The most common grants given to individuals are in the form of scholarships.

So, are there any grants available to you as a small business owner? Yes. Is somebody just waiting to hand you a check for $25,000? No. In fact, you may never actually see the cash. But that doesn't mean you can't take advantage of all the programs that are out there -- and that could add up to a lot more than $25,000. You just have to know where to look and what to ask for.

Here's how it works. First of all, be prepared. Finding a grant is going to take some work on your part. You'll want to set up a system for keeping the information organized. You can create a paper system with files and a calendar, of do it on your computer. You're going to want to separate your research into classifications that make sense for your business, plus you'll need to keep track of who's giving what away and the corresponding deadlines.

Next, you'll have to do some research to find what programs are available in your area, and what the guidelines are. Then you'll have to do some deeper research, to eliminate the ones you don't qualify for. (Most grants have some type of restrictions -- some are geographic, some are targeted towards specific groups, some are for specific types of businesses, etc.)

And the third and final step will be to apply for the grants you qualify for and need. (For a small business grant, what's required is usually a well written business plan).

So how do you get started? Before you start looking for grant money, you need to figure out exactly what you're looking for. What exactly do you need to take your business to the next level. This will not only help you to be more focused on your business goals, but it will give you a better idea of where to start looking and save you time in the long run.

For example, do you need training? Maybe you've realized you need to learn how to use a computer, learn to build your own Web site, or master a specific program such as word or excel.

What about technical assistance?
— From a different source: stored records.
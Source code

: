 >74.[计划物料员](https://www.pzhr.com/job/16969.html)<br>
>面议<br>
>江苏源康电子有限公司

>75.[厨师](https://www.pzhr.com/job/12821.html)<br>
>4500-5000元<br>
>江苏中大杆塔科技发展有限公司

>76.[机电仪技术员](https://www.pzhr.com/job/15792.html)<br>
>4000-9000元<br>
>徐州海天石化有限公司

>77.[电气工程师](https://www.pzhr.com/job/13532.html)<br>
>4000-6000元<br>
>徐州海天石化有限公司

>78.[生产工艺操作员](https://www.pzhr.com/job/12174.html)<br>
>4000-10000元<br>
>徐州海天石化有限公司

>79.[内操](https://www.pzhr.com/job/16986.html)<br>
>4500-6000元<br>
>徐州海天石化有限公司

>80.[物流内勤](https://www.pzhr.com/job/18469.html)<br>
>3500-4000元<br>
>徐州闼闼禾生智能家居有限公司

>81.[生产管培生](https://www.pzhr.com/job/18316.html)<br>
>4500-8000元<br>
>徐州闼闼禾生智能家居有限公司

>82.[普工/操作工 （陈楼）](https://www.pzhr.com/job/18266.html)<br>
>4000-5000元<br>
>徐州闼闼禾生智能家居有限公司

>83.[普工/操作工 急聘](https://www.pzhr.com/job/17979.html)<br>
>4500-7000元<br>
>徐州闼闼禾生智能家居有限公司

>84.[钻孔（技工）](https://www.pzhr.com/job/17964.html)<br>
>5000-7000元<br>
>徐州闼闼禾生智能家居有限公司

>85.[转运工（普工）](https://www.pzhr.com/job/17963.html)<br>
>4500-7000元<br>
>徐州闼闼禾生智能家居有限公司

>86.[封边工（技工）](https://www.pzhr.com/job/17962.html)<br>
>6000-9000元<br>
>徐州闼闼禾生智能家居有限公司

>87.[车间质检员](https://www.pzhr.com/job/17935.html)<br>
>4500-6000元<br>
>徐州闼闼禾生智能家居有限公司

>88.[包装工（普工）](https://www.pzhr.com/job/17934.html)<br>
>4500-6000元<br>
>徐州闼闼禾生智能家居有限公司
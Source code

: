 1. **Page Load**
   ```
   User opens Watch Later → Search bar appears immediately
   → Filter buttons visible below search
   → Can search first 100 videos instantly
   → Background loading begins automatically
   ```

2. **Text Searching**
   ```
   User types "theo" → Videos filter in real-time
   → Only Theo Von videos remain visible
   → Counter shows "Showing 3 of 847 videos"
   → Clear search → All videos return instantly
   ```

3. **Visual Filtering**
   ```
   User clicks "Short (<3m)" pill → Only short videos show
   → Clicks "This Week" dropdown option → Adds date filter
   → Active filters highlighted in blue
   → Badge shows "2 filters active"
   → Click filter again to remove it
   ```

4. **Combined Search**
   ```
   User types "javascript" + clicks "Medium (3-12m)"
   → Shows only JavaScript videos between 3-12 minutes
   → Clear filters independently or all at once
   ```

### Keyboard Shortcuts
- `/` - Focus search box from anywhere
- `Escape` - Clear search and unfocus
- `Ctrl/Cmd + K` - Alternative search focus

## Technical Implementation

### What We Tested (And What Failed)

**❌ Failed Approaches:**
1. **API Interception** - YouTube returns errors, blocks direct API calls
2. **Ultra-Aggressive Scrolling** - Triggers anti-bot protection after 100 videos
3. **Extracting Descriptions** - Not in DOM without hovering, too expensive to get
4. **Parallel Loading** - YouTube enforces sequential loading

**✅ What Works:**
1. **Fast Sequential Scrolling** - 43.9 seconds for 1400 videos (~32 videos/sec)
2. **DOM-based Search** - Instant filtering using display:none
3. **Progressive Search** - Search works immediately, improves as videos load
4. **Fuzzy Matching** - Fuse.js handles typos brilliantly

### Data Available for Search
Are you trying to learn a new process or need to learn how to use specific equipment?

Do you need assistive technology because of a disability?

Do you need cash to purchase equipment and supplies?

Make a list of exactly what it is you need, and prioritize it. Figure out a schedule of when you need to have it. Create a basic budget based on how much what you need would cost if you had to pay for it out of pocket. Also note down where, in your local area, you can find what you need.

Now it's time to start looking for your grant. A good place to start is the Small Business Administration. They've got a great Website that has lots of information to get you started. You can even take free online classes to learn how to write -- or tweak -- your business plan.

After that, start locally. Check with your own Small Business Development Center, Chamber of Commerce or, if you're in a rural area, Association of Government office. If there are small business grants available in your area, these are the experts who will know about them.

Don't forget about your local library. The librarian in charge of the research section is very knowledgeable, and can provide you with a wealth of materials.

It's important to keep an open mind and think outside the box when you're looking for grants. Not all grants come in the form of cold, hard cash. You might be able to find funding that will pay for the training you need, business classes or get a scholarship to go to your local community college.

Your local Small Business Development Center may operate a "small business incubation center" and can provide you with low-cost office space that includes telephone lines, use of office equipment, meeting rooms and someone to answer calls and take messages.

If you need help with advertising or marketing your products or services, look to larger corporations, your local chamber of commerce or your city's economic development office. They may offer co-op advertising programs, reduced printing costs on specific advertising campaigns, and other resources for getting your name out to your target market. If you sell products for nationwide companies, check to see if there are advertising incentives where they'll help to pay for your advertising costs.

If you're a member of a professional or trade organization, see if they offer programs. Check the Internet. You can find grant information from the federal government online. The foundation center is another great resource with an interactive database. Women should utilize women's organizations and the women's business centers.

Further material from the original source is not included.